If an entry holds a picture, drop the picture and restate the rest word for word.

Records excerpted from a collection
-*-
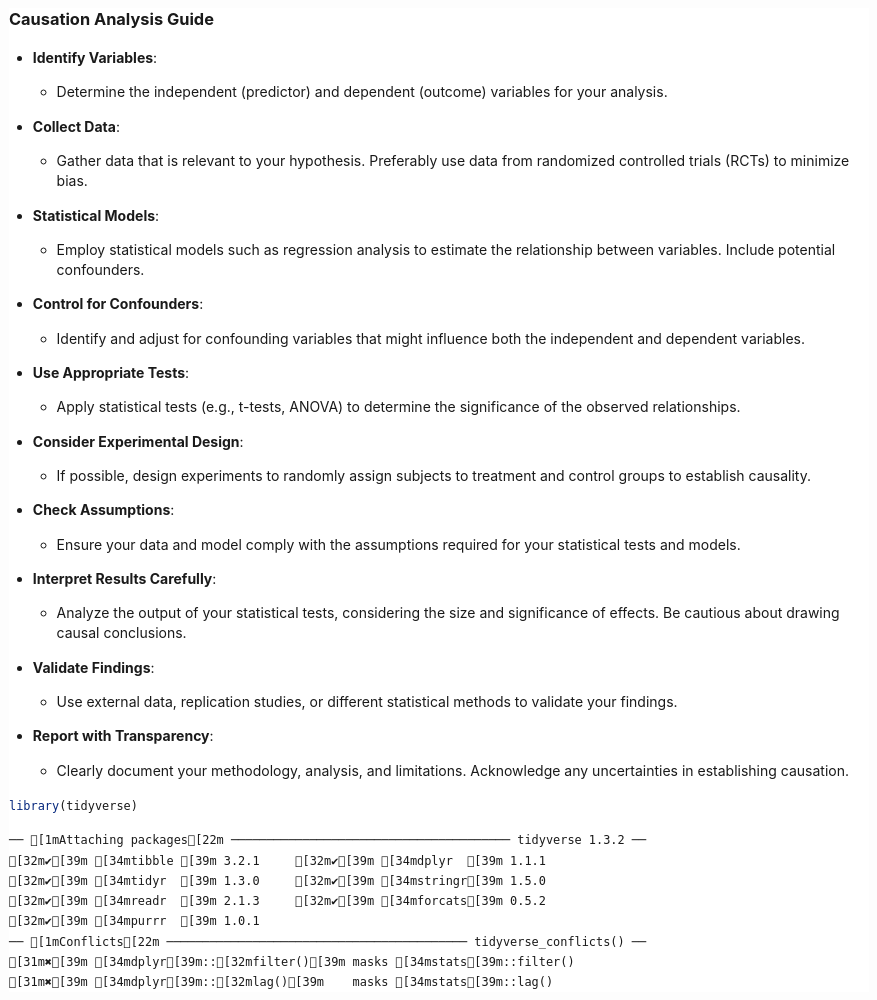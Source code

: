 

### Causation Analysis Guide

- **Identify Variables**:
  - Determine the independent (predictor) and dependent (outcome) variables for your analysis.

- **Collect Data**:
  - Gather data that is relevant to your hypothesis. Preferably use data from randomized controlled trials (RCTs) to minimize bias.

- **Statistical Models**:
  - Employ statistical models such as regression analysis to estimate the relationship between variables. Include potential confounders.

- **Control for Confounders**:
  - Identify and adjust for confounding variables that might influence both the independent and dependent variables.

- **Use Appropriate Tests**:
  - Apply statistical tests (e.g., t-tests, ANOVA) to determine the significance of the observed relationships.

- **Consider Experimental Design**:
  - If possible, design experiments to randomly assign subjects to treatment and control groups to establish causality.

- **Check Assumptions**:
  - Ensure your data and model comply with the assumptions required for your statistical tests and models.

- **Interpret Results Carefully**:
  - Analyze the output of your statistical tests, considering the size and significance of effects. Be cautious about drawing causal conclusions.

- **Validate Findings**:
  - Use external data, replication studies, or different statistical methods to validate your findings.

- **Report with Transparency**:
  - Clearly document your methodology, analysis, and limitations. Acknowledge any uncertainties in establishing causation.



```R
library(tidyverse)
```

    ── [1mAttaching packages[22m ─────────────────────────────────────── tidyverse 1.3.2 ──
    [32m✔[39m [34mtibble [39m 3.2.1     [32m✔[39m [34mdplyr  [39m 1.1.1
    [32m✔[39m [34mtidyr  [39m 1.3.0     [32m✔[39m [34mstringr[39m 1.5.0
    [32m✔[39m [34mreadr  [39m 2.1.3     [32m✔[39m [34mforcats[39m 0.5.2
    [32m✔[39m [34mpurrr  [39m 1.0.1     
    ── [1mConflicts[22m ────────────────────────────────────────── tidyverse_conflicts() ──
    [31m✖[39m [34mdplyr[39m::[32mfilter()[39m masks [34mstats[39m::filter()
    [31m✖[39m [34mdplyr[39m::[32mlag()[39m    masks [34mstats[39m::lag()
-*-
Answer box ->
Source code

: 

### Causation Analysis Guide

- **Identify Variables**:
  - Determine the independent (predictor) and dependent (outcome) variables for your analysis.

- **Collect Data**:
  - Gather data that is relevant to your hypothesis. Preferably use data from randomized controlled trials (RCTs) to minimize bias.

- **Statistical Models**:
  - Employ statistical models such as regression analysis to estimate the relationship between variables. Include potential confounders.

- **Control for Confounders**:
  - Identify and adjust for confounding variables that might influence both the independent and dependent variables.

- **Use Appropriate Tests**:
  - Apply statistical tests (e.g., t-tests, ANOVA) to determine the significance of the observed relationships.

- **Consider Experimental Design**:
  - If possible, design experiments to randomly assign subjects to treatment and control groups to establish causality.

- **Check Assumptions**:
  - Ensure your data and model comply with the assumptions required for your statistical tests and models.

- **Interpret Results Carefully**:
  - Analyze the output of your statistical tests, considering the size and significance of effects. Be cautious about drawing causal conclusions.

- **Validate Findings**:
  - Use external data, replication studies, or different statistical methods to validate your findings.

- **Report with Transparency**:
  - Clearly document your methodology, analysis, and limitations. Acknowledge any uncertainties in establishing causation.



```R
library(tidyverse)
```

    ── [1mAttaching packages[22m ─────────────────────────────────────── tidyverse 1.3.2 ──
    [32m✔[39m [34mtibble [39m 3.2.1     [32m✔[39m [34mdplyr  [39m 1.1.1
    [32m✔[39m [34mtidyr  [39m 1.3.0     [32m✔[39m [34mstringr[39m 1.5.0
    [32m✔[39m [34mreadr  [39m 2.1.3     [32m✔[39m [34mforcats[39m 0.5.2
    [32m✔[39m [34mpurrr  [39m 1.0.1     
    ── [1mConflicts[22m ────────────────────────────────────────── tidyverse_conflicts() ──
    [31m✖[39m [34mdplyr[39m::[32mfilter()[39m masks [34mstats[39m::filter()
    [31m✖[39m [34mdplyr[39m::[32mlag()[39m    masks [34mstats[39m::lag()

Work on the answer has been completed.